We undertook this study to determine the effect of stamp duties on transaction volumes by attempting to answer the question: Do transaction volumes change after an increase in stamp duty? Our motivation for doing so was to gain insights on the relationship between stamp duty as a transaction cost and transaction volumes in the Indian real estate market.

We did not observe any immediate decreases in transaction volumes in Mumbai pursuant to increases in stamp duties. This is a departure from global literature which suggests that transaction volumes decline with increases in stamp duties. However, our data offers some insights which are as follows:

First, while we may not observe immediate changes in any transaction volumes pursuant to stamp duty interventions, we observe that all three types of transactions follow some common trends. For example, there is an increase in transaction volumes across all transactions types in 2017 and a significant drop in transactions across all transaction types from the year 2018. This decline continues into 2019. This is significant because it indicates the existence of market variables that affect all transactions regardless of the type of transaction. These variables appear to have a possibly greater impact on transaction volumes than changes in stamp duties do.
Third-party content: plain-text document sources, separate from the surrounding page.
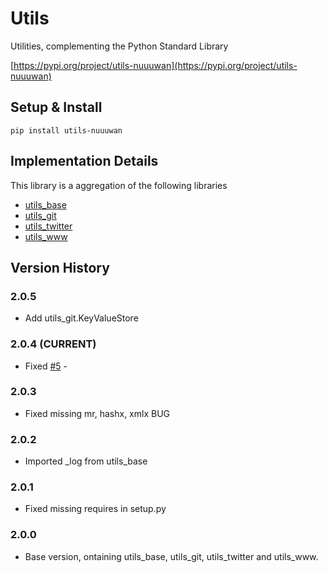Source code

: # Utils

Utilities, complementing the Python Standard Library

[https://pypi.org/project/utils-nuuuwan](https://pypi.org/project/utils-nuuuwan)

## Setup & Install

```
pip install utils-nuuuwan
```

## Implementation Details

This library is a aggregation of the following libraries

* [utils_base](https://pypi.org/project/utils_base-nuuuwan/)
* [utils_git](https://pypi.org/project/utils_git-nuuuwan/)
* [utils_twitter](https://pypi.org/project/utils_twitter-nuuuwan/)
* [utils_www](https://pypi.org/project/utils_www-nuuuwan/)

## Version History

### 2.0.5 
* Add utils_git.KeyValueStore

### 2.0.4 (CURRENT)
* Fixed [#5](https://github.com/nuuuwan/utils/issues/5) - 

### 2.0.3
* Fixed missing mr, hashx, xmlx BUG

### 2.0.2
* Imported _log from utils_base

### 2.0.1 
* Fixed missing requires in setup.py

### 2.0.0
* Base version, ontaining utils_base, utils_git, utils_twitter and utils_www.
Further, given that stamp duties are among the larger manifest costs, it is likely that we will not be able to observe any changes in transaction volumes if smaller manifest costs are changed. The variables affecting all transactions types in common are therefore perhaps hidden costs.

Second, the lack of volatility in the period immediately following an intervention may be indicative of a thin market where only the bare minimum on-market transactions are taking place. Transaction volumes are therefore not likely to be affected by rises in stamp duty rates. This confirms our view that despite the high market value of real estate assets in Mumbai, transactions are likely to be taking place out of necessity rather than for investment purposes, unlike in other countries where such studies have been conducted.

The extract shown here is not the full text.